Deficiency of MRPL57 in acute myeloid leukemia patients leads to suboptimal therapeutic outcomes with CAR-T cell therapy Free

Background: CAR-T cells therapy has achieved breakthrough success in acute lymphoblastic leukemia (ALL), but its efficacy remains poor in acute myeloid leukemia (AML). Current research efforts are focused on enhancing CAR-T cells persistence, overcoming the immunosuppressive tumor microenvironment (TME), and improving metabolic fitness to boost therapeutic efficacy in AML. Among the components of the TME, serum-derived factors have emerged as critical modulators of CAR-T cells function. Our study investigates serum-derived molecular differences between ALL and AML patients that may account for differential CAR-T cells therapy responses.

Methods: This study first investigated the impact of serum-free co-culture conditions and co-culture conditions supplemented with serum from healthy donors (HD), ALL patients, or AML patients on the anti-tumor activity of CD19 CAR-T cells and CD33 CAR-T cells in vitro. Subsequently, secretome analysis was used to identify and compare differences in serum secretory proteins between ALL and AML patients.
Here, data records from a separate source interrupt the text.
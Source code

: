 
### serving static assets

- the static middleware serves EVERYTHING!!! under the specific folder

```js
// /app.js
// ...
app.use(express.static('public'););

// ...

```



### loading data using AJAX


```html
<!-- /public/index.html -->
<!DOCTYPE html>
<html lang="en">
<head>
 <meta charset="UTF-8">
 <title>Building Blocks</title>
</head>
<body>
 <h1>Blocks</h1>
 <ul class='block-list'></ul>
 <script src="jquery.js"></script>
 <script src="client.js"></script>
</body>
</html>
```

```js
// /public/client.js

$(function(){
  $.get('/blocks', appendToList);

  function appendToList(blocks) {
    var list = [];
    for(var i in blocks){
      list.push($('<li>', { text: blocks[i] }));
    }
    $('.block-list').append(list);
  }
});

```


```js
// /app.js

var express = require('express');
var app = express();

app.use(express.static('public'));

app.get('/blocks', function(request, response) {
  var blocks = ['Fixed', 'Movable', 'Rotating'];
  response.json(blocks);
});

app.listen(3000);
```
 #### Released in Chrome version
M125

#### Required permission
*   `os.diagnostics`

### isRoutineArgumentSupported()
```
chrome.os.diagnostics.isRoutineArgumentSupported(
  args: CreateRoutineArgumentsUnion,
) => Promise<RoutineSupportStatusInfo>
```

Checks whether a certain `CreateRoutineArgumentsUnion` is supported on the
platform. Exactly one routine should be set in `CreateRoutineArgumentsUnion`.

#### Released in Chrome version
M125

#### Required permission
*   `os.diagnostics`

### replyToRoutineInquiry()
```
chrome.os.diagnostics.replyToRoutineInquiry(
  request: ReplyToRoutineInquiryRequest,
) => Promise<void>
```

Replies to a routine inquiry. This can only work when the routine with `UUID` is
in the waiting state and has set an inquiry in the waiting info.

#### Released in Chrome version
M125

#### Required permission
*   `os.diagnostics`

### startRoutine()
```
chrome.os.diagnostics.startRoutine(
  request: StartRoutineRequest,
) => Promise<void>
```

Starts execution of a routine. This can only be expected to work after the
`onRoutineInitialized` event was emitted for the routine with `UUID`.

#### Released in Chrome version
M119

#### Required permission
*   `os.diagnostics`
The effect of targeted intervention of the identified target protein on the anti-tumor function of CD19 CAR-T cells and CD33 CAR-T cells was then assessed.

Results:(1) CD19 CAR-T cells exhibited poor killing efficacy against co-cultured ALL cells in serum-free medium or medium supplemented with AML patient serum, but demonstrated potent killing in medium supplemented with HD serum or ALL patient serum. (2) CD33 CAR-T cells exhibited poor killing efficacy against co-cultured AML cells in serum-free medium or medium supplemented with AML patient serum, but demonstrated potent killing in medium supplemented with HD serum or ALL patient serum. (3) Secretome analysis revealed significantly lower expression of mitochondrial ribosomal proteins (MRPs), particularly mitochondrial ribosomal large subunit protein 57 (MRPL57), in AML patient serum compared to ALL patient serum. (4) Inhibiting MRPL57 in serum from ALL patients significantly downregulated the anti-tumor killing ability of CD19 CAR-T cells against ALL cells. (5) Supplementing MRPL57 into serum from AML patients significantly upregulated the anti-tumor killing ability of CD33 CAR-T cells against AML cells. (6) MRPL57 supplementation enhanced the proportion and proliferative potential of stem cell-like central memory T cells in CAR-T populations via mitochondrial translation, and promoted the release of granzyme B and perforin.

Conclusion: AML patients exhibit a significant deficiency in endogenous MRPL57 production that leads to suboptimal therapeutic outcomes with CAR-T cells therapy, which highlights a novel metabolic and microenvironmental axis to improve CAR-T cells efficacy in AML.